Task brief:
Please say how many lines in the records below contain the word "Description", giving the number alone.

[Saved entries]

******************************

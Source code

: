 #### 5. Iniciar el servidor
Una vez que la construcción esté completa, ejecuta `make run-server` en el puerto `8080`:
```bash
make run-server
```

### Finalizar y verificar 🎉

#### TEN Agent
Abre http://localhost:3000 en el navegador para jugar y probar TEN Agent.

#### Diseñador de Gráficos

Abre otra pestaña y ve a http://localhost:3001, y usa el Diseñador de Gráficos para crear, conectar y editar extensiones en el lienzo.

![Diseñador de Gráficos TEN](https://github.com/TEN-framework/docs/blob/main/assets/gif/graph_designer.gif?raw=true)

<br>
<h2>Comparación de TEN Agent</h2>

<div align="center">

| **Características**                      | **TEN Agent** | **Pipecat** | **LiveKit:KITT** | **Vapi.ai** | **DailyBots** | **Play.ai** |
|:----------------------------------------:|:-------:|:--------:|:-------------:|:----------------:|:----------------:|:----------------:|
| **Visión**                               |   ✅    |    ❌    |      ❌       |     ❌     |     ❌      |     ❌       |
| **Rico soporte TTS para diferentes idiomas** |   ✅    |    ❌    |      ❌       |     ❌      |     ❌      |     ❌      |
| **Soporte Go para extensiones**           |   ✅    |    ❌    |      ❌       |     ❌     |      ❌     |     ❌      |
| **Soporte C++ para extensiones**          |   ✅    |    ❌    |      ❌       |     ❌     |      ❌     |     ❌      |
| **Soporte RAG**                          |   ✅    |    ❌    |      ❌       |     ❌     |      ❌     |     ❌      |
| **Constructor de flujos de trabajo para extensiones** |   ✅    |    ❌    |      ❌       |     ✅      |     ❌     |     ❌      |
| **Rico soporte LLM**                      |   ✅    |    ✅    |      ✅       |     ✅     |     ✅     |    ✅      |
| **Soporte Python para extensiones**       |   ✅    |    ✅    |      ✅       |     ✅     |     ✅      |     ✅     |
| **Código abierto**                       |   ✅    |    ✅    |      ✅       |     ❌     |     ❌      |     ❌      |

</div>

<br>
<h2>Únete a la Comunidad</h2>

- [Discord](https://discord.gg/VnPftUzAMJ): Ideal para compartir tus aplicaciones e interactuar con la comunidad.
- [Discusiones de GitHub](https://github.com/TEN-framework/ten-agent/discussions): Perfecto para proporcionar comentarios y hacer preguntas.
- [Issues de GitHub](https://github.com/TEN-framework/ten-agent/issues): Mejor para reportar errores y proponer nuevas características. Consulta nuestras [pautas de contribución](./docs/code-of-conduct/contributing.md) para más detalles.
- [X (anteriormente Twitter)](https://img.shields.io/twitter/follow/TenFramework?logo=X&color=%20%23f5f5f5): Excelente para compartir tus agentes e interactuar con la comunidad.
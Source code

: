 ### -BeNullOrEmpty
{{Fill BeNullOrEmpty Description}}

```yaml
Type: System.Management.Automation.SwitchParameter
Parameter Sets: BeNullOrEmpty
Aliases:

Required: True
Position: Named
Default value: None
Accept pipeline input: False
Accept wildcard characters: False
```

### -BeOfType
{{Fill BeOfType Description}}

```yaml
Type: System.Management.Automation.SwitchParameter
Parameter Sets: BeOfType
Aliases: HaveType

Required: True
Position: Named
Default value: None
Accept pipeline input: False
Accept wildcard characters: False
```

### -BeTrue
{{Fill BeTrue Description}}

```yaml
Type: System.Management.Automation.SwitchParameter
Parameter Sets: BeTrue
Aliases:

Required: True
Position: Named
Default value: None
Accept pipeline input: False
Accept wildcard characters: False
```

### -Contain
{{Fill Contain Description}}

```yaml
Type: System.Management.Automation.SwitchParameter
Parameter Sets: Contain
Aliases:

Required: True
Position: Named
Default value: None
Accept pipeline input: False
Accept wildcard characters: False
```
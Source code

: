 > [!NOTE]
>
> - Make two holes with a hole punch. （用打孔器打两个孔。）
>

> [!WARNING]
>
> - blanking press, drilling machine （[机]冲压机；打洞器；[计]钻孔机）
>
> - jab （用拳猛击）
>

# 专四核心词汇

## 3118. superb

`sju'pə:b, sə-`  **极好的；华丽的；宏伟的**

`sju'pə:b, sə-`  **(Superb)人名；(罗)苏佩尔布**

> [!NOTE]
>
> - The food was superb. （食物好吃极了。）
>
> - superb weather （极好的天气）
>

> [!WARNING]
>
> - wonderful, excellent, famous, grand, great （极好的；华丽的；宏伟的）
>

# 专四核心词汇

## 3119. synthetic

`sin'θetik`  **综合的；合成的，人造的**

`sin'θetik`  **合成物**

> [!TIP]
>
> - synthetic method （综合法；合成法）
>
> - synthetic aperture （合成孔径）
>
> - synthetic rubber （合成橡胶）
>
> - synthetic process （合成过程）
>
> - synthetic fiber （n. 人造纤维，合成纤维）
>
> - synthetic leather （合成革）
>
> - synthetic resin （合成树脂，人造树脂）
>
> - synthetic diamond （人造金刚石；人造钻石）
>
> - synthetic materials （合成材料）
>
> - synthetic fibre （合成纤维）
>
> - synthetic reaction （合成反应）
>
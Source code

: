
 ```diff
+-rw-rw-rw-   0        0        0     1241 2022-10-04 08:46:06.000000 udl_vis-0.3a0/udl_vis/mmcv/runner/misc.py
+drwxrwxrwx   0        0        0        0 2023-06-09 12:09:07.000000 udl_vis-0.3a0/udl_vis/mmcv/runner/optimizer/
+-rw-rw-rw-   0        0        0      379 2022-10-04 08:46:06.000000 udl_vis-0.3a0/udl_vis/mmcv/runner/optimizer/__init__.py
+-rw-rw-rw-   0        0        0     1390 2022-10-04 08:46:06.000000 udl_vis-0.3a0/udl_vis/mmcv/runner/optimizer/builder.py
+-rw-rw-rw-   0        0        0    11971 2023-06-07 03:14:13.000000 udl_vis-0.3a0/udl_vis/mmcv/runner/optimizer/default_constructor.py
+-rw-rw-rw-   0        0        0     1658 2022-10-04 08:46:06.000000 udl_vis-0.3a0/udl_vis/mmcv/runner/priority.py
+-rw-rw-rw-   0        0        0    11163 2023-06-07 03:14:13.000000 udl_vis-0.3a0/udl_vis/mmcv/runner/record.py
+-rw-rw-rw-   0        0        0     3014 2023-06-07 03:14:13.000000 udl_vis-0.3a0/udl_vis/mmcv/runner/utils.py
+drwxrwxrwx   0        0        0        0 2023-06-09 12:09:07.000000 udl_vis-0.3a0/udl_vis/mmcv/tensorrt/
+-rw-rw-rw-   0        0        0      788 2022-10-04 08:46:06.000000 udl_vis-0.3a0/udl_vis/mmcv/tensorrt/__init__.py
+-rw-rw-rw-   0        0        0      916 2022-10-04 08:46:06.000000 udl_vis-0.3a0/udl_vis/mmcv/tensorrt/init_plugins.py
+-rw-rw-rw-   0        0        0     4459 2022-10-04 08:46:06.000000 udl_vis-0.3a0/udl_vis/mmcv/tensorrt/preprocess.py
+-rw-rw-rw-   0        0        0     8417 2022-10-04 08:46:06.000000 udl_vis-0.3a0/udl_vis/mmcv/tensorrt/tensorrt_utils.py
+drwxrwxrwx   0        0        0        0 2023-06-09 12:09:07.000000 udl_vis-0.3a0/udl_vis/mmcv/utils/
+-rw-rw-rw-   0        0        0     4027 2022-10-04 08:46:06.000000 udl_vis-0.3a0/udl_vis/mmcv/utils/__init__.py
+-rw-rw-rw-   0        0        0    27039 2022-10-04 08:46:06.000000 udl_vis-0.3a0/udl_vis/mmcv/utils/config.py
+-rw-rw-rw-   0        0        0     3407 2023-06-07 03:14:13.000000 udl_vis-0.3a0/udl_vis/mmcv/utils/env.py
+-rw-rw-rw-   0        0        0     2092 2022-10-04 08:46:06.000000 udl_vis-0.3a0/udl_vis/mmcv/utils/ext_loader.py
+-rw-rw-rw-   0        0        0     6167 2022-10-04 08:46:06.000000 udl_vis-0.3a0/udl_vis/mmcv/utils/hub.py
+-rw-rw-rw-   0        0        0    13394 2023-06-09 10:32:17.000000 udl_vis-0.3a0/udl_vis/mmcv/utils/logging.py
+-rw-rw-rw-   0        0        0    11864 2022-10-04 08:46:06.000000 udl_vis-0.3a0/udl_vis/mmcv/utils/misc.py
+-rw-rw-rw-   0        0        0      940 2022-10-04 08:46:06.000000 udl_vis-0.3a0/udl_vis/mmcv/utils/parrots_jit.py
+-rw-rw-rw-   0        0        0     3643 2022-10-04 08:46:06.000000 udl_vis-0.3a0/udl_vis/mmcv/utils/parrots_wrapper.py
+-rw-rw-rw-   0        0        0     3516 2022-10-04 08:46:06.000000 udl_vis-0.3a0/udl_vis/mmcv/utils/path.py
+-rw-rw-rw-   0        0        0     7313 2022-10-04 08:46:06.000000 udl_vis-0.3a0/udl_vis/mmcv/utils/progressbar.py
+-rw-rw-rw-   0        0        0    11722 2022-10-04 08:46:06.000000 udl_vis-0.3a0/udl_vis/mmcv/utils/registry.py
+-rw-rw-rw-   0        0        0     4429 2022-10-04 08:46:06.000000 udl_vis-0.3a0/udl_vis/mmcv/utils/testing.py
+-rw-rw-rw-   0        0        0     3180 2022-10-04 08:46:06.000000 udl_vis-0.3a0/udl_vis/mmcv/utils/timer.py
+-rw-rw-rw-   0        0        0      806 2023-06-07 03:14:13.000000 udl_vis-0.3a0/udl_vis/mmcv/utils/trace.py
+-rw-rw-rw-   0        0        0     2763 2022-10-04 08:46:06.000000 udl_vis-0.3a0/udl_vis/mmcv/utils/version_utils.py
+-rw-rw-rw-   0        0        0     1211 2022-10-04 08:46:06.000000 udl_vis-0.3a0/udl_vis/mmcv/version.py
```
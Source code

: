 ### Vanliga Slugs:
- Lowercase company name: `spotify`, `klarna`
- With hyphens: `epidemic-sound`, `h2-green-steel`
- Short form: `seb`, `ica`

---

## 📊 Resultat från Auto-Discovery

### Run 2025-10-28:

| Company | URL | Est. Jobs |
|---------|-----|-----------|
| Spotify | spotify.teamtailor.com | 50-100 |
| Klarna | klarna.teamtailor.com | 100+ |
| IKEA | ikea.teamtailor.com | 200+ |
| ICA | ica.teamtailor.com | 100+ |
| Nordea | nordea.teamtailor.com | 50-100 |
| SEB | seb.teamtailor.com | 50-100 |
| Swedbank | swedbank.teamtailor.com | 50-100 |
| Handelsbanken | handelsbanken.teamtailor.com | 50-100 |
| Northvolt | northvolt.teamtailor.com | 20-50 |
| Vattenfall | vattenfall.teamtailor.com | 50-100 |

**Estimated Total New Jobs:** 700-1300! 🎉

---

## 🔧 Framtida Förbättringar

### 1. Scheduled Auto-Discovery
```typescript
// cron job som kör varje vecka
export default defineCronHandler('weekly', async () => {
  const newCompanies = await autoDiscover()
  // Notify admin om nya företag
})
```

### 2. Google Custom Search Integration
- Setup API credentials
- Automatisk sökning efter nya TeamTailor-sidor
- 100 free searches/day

******************************

Completed exercise:
4